What this task involves. Using the data below, show every line where the word "stateFactory" occurs.

[Stored dataset items]

···

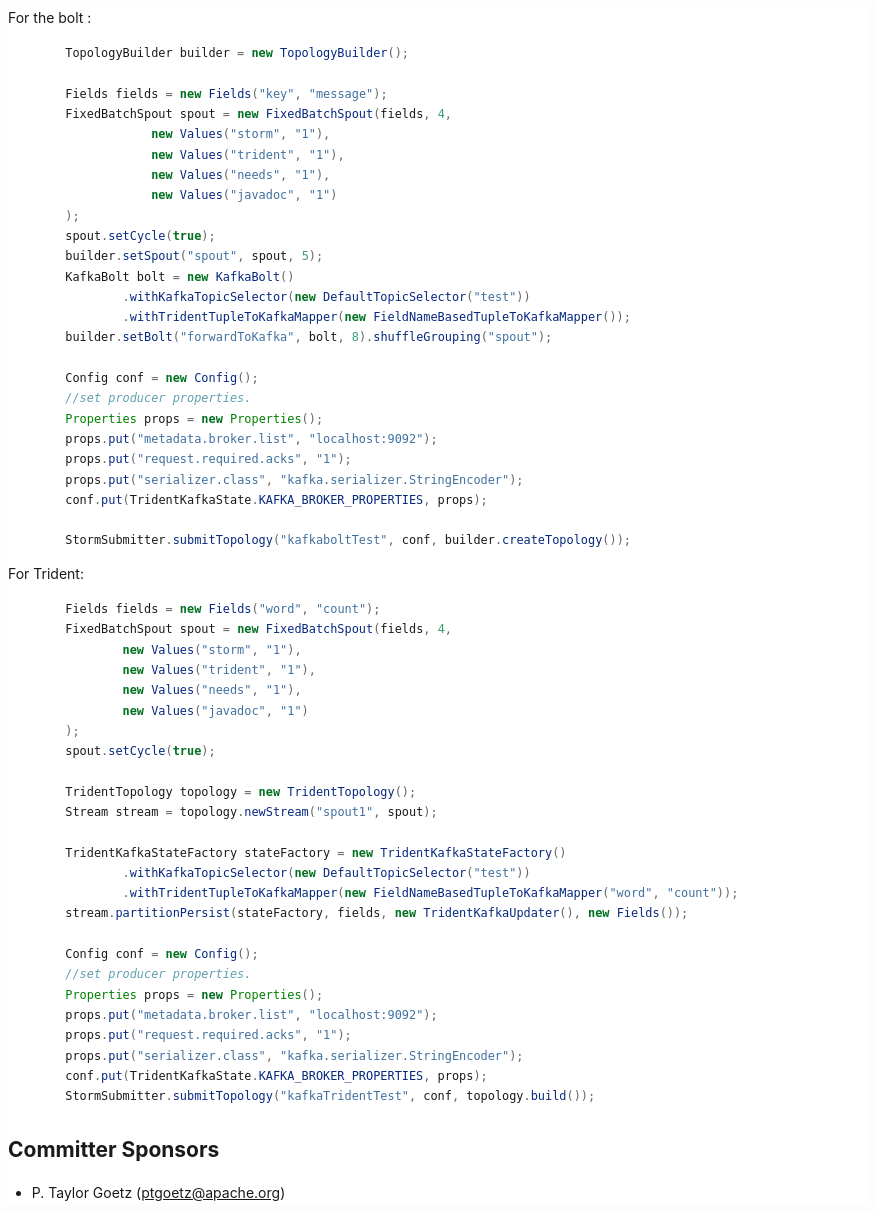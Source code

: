 For the bolt :
```java
        TopologyBuilder builder = new TopologyBuilder();
    
        Fields fields = new Fields("key", "message");
        FixedBatchSpout spout = new FixedBatchSpout(fields, 4,
                    new Values("storm", "1"),
                    new Values("trident", "1"),
                    new Values("needs", "1"),
                    new Values("javadoc", "1")
        );
        spout.setCycle(true);
        builder.setSpout("spout", spout, 5);
        KafkaBolt bolt = new KafkaBolt()
                .withKafkaTopicSelector(new DefaultTopicSelector("test"))
                .withTridentTupleToKafkaMapper(new FieldNameBasedTupleToKafkaMapper());
        builder.setBolt("forwardToKafka", bolt, 8).shuffleGrouping("spout");
        
        Config conf = new Config();
        //set producer properties.
        Properties props = new Properties();
        props.put("metadata.broker.list", "localhost:9092");
        props.put("request.required.acks", "1");
        props.put("serializer.class", "kafka.serializer.StringEncoder");
        conf.put(TridentKafkaState.KAFKA_BROKER_PROPERTIES, props);
        
        StormSubmitter.submitTopology("kafkaboltTest", conf, builder.createTopology());
```

For Trident:

```java
        Fields fields = new Fields("word", "count");
        FixedBatchSpout spout = new FixedBatchSpout(fields, 4,
                new Values("storm", "1"),
                new Values("trident", "1"),
                new Values("needs", "1"),
                new Values("javadoc", "1")
        );
        spout.setCycle(true);

        TridentTopology topology = new TridentTopology();
        Stream stream = topology.newStream("spout1", spout);

        TridentKafkaStateFactory stateFactory = new TridentKafkaStateFactory()
                .withKafkaTopicSelector(new DefaultTopicSelector("test"))
                .withTridentTupleToKafkaMapper(new FieldNameBasedTupleToKafkaMapper("word", "count"));
        stream.partitionPersist(stateFactory, fields, new TridentKafkaUpdater(), new Fields());

        Config conf = new Config();
        //set producer properties.
        Properties props = new Properties();
        props.put("metadata.broker.list", "localhost:9092");
        props.put("request.required.acks", "1");
        props.put("serializer.class", "kafka.serializer.StringEncoder");
        conf.put(TridentKafkaState.KAFKA_BROKER_PROPERTIES, props);
        StormSubmitter.submitTopology("kafkaTridentTest", conf, topology.build());
```

## Committer Sponsors

 * P. Taylor Goetz ([ptgoetz@apache.org](mailto:ptgoetz@apache.org))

···

Output of the task.
        TridentKafkaStateFactory stateFactory = new TridentKafkaStateFactory()
        stream.partitionPersist(stateFactory, fields, new TridentKafkaUpdater(), new Fields());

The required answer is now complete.